Pop’s Armstrong Singing
Recording with the magnificent Ella Fitzgerald
One of Pop’s many artistic “children”
In his professorial fashion Dr. O’Meely cited a scholarly text to provide evidence of the influence of Louis Armstrong on the major singers who dominated American jazz and pop music for most of the twentieth century and set the standards many singers still emulate. The Book, “Pops Children,” lets us hear it from the horses’ mouths through the author’s interviews. Among those who pay homage to Pops as an artistic inspiration and guide are Frank Sinatra, Sarah Vaughn, Tony Bennett, Ella Fitzgerald, Lady Day, et al.
O’Meely’s lecture was the ideal introduction to Louis Armstrong, because he enumerates the many facets of Armstrong’s interests and talents and defines the elements that characterize his style and innovations in western music. Although he teases us with glimpses of Armstrong’s multi-faceted personality and varied interests, he reminds us they are laboring under the tyranny of the clock and thus must confine their discourse to the matter of music.
Despite the fact that he is a Professor of English Dr. O’Meely is a fine music critic. Like Crouch and Marsalis he is a protégée of the novelist, essayist, musician Ralph Ellison, and Albert Murray, the recently departed Harlem sage and blues philosopher whose masterpiece, “Stomping the Blues,” is a canonical text on Afro-American music…especially Jazz. Thus O’Meely’s analysis is well informed by a broad knowledge of the history and nature of artistic creation and innovation, and his discussion of Louis Armstrong is conducted within the comparative context of all great art.
As a literary man beguiled by the blues in its many splendored guises, Dr. O’Meeley conjures up the memory of Professor Sterling Brown, a Harvard educated pioneer blues poet and longtime Professor of English at Howard University in Washington, who had jazz musicians play for his class live and who is called out by name as the hippest intellectual in the nation’s capitol in Ledbelly’s famous song “Washington is a Bourgeois Town.”
It was Professor O’Meely who was called upon to make the keynote speech at the dedication of the monumental statute “Invisible Man,” created by Elizabeth Catlett, outside of Ellison’s residence on Riverside Drive, not far from Columbia’s campus. Unlike Sterling Brown, O’ Meely does not need jazz musicians to play for his class because just a few blocks down Broadway from campus is Jazz at Lincoln Center, where the greatest Jazz musicians in the world perform nearly every night. O’Meely is immersed in the Jazz milieu being centrally located in the Jazz capitol of the world he has seen it all, which makes him an ideal critic fully equipped to evaluate the place of Louis Armstrong in American music.

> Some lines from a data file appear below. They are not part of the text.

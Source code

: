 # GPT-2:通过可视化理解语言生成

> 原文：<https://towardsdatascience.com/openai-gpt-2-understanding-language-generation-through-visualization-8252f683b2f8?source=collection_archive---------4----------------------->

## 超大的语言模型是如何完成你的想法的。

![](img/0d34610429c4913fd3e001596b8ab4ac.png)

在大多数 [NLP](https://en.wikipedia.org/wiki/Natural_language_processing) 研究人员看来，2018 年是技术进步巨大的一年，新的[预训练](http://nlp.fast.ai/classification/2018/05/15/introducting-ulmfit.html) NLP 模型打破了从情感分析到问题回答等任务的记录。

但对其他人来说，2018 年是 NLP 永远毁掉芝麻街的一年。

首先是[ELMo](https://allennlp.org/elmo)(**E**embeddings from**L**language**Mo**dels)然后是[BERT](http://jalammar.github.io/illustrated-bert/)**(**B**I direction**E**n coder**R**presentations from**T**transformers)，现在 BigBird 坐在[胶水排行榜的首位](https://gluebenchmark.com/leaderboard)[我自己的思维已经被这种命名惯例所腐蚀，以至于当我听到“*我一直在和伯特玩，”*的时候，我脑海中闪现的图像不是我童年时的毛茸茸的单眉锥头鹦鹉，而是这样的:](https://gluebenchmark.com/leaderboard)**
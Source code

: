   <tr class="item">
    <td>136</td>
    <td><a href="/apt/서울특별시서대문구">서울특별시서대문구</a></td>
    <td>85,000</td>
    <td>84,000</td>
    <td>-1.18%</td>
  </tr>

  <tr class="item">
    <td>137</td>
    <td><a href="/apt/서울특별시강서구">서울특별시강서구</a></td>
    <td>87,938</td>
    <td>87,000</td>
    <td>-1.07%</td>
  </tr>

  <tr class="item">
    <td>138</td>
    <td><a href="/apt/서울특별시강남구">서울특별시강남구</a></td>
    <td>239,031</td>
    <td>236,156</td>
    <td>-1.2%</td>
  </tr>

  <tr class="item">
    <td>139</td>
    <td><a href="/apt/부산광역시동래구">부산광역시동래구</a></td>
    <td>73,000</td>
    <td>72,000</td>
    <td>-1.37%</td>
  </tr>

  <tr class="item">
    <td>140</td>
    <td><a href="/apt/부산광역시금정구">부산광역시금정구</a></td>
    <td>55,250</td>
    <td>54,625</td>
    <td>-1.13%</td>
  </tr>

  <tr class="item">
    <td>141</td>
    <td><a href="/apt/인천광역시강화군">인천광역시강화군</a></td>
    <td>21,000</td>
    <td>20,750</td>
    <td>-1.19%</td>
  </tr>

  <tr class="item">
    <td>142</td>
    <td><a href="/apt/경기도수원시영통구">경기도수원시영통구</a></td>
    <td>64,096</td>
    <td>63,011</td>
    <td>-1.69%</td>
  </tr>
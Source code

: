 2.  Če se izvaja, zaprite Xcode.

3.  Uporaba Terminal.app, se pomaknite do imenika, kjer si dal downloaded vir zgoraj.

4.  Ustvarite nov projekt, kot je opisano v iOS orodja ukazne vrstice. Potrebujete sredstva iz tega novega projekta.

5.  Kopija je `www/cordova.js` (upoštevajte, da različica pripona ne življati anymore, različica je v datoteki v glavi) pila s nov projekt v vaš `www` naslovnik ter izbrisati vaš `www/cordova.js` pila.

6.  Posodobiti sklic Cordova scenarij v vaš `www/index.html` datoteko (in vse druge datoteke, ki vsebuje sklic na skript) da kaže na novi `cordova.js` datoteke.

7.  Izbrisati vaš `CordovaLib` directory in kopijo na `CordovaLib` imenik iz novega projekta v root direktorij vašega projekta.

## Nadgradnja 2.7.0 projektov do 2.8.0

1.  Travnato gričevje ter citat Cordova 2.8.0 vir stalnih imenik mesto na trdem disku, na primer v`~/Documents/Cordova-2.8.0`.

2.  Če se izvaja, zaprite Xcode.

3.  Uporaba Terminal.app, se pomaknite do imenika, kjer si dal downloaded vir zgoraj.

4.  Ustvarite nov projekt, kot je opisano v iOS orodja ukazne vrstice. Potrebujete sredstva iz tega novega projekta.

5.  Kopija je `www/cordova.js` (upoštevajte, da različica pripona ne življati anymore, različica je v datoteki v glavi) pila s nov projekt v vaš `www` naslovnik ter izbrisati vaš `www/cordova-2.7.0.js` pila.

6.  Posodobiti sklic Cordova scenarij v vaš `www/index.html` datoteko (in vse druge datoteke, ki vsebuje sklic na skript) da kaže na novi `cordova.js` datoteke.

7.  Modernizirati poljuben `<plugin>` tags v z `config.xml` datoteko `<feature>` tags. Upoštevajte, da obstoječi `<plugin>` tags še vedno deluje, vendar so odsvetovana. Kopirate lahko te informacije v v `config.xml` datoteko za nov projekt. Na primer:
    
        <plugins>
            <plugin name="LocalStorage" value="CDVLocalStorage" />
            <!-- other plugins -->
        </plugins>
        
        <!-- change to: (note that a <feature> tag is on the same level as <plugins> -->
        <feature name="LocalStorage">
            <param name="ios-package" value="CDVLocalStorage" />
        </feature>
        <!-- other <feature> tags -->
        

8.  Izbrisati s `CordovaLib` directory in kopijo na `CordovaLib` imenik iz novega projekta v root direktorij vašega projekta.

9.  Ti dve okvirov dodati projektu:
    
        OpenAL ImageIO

I got a taste of the depth of his erudition when we debated an essay on music and literature written by Albert Murray in a seminar at the Sorbonne in Paris.
Debating the Learned Professor O’Meely at the Sorbonne
A Joint Meeting of the US and European Associations of American Studies
At the conclusion of his learned commentary on the character and contributions of Pops Armstrong, Professor O’Meely turned the floor over to Stanley Crouch and Wynton Marsalis after reading their impressive bonafides to the audience, calling them “two of the smartest people talking about Jazz.” Crouch was introduced first to tumultuous applause, but when Wynton walked on stage, trumpet in hand, the crowd went wild.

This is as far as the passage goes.